Simulationen unter realistischen Bedingungen
Wissenschaftler haben auf Grundlage von Daten der US-Raumfahrtbehörde Nasa das Szenario für eine virtuelle Testplattform im Auftrag des Deutschen Zentrums für Luft- und Raumfahrt (DLR) entworfen. „Es geht darum, Schlüsseltechnologien für komplexe Missionen, etwa zum Mars, Jupiter oder Saturn, zu entwickeln“, beschreibt Projektleiter und Informatiker, Professor Dr. Gabriel Zachmann, das übergeordnete Fernziel. Das Projekt „VaMEx-VTB“, an dem sein kleines Informatiker-Team an der Uni Bremen mit sechs weiteren Forschungseinrichtungen arbeitet, liefert dafür Bausteine. „Ziel war, eine Simulationsplattform zu entwickeln, mit der Missionen eines Roboterschwarms vorab in möglichst realistischem Umfeld, aber virtuell getestet werden können.“ Eine besondere Herausforderung sei, dass die Simulation genau die Zeit benötige, in der auch der reale Schwarm laufen würde.

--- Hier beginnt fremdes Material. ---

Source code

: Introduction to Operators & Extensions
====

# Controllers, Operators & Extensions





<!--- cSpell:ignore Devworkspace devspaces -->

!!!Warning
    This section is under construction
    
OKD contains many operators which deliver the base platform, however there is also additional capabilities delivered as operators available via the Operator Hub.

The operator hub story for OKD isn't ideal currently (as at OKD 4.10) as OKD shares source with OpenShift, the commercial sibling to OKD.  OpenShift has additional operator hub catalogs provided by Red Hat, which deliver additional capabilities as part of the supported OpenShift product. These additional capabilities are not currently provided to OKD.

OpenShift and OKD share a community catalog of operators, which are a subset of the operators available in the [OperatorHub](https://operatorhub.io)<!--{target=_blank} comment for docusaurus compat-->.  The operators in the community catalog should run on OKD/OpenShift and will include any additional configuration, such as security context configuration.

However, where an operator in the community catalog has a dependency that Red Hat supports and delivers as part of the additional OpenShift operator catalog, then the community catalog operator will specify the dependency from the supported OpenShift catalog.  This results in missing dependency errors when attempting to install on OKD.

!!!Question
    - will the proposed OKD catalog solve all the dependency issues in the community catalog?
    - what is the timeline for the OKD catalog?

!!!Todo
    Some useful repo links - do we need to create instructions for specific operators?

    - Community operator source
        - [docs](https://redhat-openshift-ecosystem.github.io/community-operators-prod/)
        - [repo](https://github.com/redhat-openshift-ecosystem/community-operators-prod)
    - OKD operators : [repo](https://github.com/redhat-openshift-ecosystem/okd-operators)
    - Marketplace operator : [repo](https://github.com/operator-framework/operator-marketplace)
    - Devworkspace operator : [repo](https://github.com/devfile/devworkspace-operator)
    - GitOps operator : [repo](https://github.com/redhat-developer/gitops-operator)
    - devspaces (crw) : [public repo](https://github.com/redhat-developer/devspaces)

Große Datenmengen sind dabei im Spiel. Das Projekt befindet sich in der Zielgeraden, zurzeit werden die letzten Zuarbeiten der Partner eingebunden.

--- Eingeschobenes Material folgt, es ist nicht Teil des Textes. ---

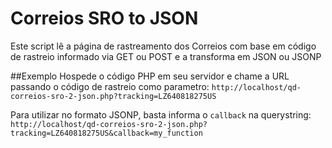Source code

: Correios SRO to JSON
====================

Este script lê a página de rastreamento dos Correios com base em código de rastreio informado via GET ou POST e a transforma em JSON ou JSONP


##Exemplo
Hospede o código PHP em seu servidor e chame a URL passando o código de rastreio como parametro:
`http://localhost/qd-correios-sro-2-json.php?tracking=LZ640818275US`

Para utilizar no formato JSONP, basta informa o `callback` na querystring:
`http://localhost/qd-correios-sro-2-json.php?tracking=LZ640818275US&callback=my_function`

Echter Roboter wird in virtuelle Landschaft „gebeamt“
Reale robotische Systeme dieser Partner haben schon erste virtuelle Einsätze absolviert. Zum Beispiel Charlie: So heißt der affenähnliche Laufroboter, der am Deutschen Forschungszentrum für Künstliche Intelligenz (DFKI) entwickelt wurde. Die Simulationsplattform „beamt“ Charlie in den Mars-Canyon. Charlies Bewegungsmuster und weitere Daten, die auf Algorithmen basieren, wurden eingespielt. Seine Erfinder können so testen, wie er sich im Gelände verhält: Er muss mit Felsbrocken und unbekannten Ereignissen zurechtkommen - oder ganz einfach mit der Steigung im Canyon. „Die Physik wird mitberücksichtigt. Wenn der Hang zu steil ist, fällt er um“, verdeutlicht Zachmann. Die Tests zeigen den Entwicklern auf, wo neue Anforderungen an Hard- und Software zu meistern sind. „Man möchte die Schwachstellen möglichst frühzeitig finden, um sie dann zu beheben“, erläutert der Informatikprofessor.

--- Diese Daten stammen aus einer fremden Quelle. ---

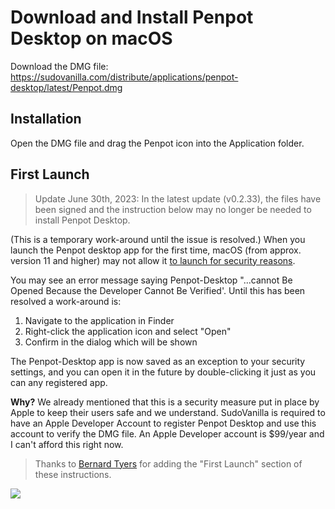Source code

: # Download and Install Penpot Desktop on macOS
Download the DMG file: https://sudovanilla.com/distribute/applications/penpot-desktop/latest/Penpot.dmg

## Installation
Open the DMG file and drag the Penpot icon into the Application folder.

## First Launch
> Update June 30th, 2023: In the latest update (v0.2.33), the files have been signed and the instruction below may no longer be needed to install Penpot Desktop.

(This is a temporary work-around until the issue is resolved.)
When you launch the Penpot desktop app for the first time, macOS (from approx. version 11 and higher) may not allow it [to launch for security reasons](https://support.apple.com/en-gb/guide/mac-help/mh40616/12.0/mac/12.0).

You may see an error message saying Penpot-Desktop "...cannot Be Opened Because the Developer Cannot Be Verified'. Until this has been resolved a work-around is:

1. Navigate to the application in Finder
2. Right-click the application icon and select "Open"
3. Confirm in the dialog which will be shown

The Penpot-Desktop app is now saved as an exception to your security settings, and you can open it in the future by double-clicking it just as you can any registered app.

**Why?**
We already mentioned that this is a security measure put in place by Apple to keep their users safe and we understand. SudoVanilla is required to have an Apple Developer Account to register Penpot Desktop and use this account to verify the DMG file. An Apple Developer account is $99/year and I can't afford this right now.

> Thanks to [Bernard Tyers](https://github.com/ei8fdb) for adding the "First Launch" section of these instructions.

![](https://sudovanilla.com/content/images/smartmockups_lfn64i7o.png)
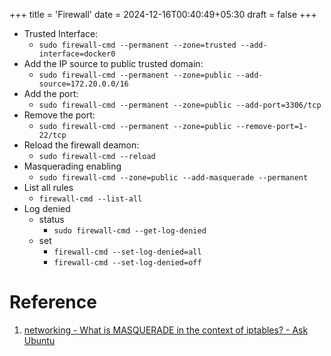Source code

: +++
title = 'Firewall'
date = 2024-12-16T00:40:49+05:30
draft = false
+++

- Trusted Interface:
  - `sudo firewall-cmd --permanent --zone=trusted --add-interface=docker0`
- Add the IP source to public trusted domain:
  - `sudo firewall-cmd --permanent --zone=public --add-source=172.20.0.0/16`
- Add the port:
  - `sudo firewall-cmd --permanent --zone=public --add-port=3306/tcp`
- Remove the port:
  - `sudo firewall-cmd --permanent --zone=public --remove-port=1-22/tcp`
- Reload the firewall deamon:
  - `sudo firewall-cmd --reload`
- Masquerading enabling
  - `sudo firewall-cmd --zone=public --add-masquerade --permanent`
- List all rules
  - `firewall-cmd --list-all`
- Log denied
  - status
    - `sudo firewall-cmd --get-log-denied`
  - set
    - `firewall-cmd --set-log-denied=all`
    - `firewall-cmd --set-log-denied=off`

# Reference

1. [networking - What is MASQUERADE in the context of iptables? - Ask Ubuntu](https://askubuntu.com/questions/466445/what-is-masquerade-in-the-context-of-iptables)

Roboter müssen untereinander kommunizieren
Im Projektfokus steht das Agieren im Roboterschwarm, sprich: im Team. Unterschiedlichste Systeme kommen bei diesem Missionsszenario zum Einsatz. „Alle Elemente machen Messungen und tauschen die Ergebnisse aus, es gibt sehr hohen Abstimmungsbedarf. Der Schwarm muss sich koordinieren, untereinander kommunizieren und es müssen Entscheidungen getroffen werden“, erklärt Zachmann die komplexen Anforderungen, die autonomes Handeln und künstliche Intelligenz bedingen. Eine vom Menschen ferngesteuerte Mission wäre aufgrund der Entfernung des roten Planeten schlicht nicht praktikabel: Zwischen 4 bis 24 Minuten dauert es, so die Wissenschaftler, bis ein vom Mars gesendetes Signal auf der Erde ankommt.
Reale Mission steht noch in den Sternen
Wann ein Roboterschwarm zu einer wirklichen Mars-Mission aufbrechen wird, steht noch in den Sternen. Darüber will auch Informatiker Zachmann nicht spekulieren. Fest steht: Die Bremer wollen ihren Teil beitragen. Der nächste Forschungsantrag ist bereits in Planung. Das Interesse der Raumfahrt am Mars dürfte als gesetzt gelten. Denn Rohstoffe und Spuren von Wasser und damit Leben werden auf dem fernen Planeten vermutet.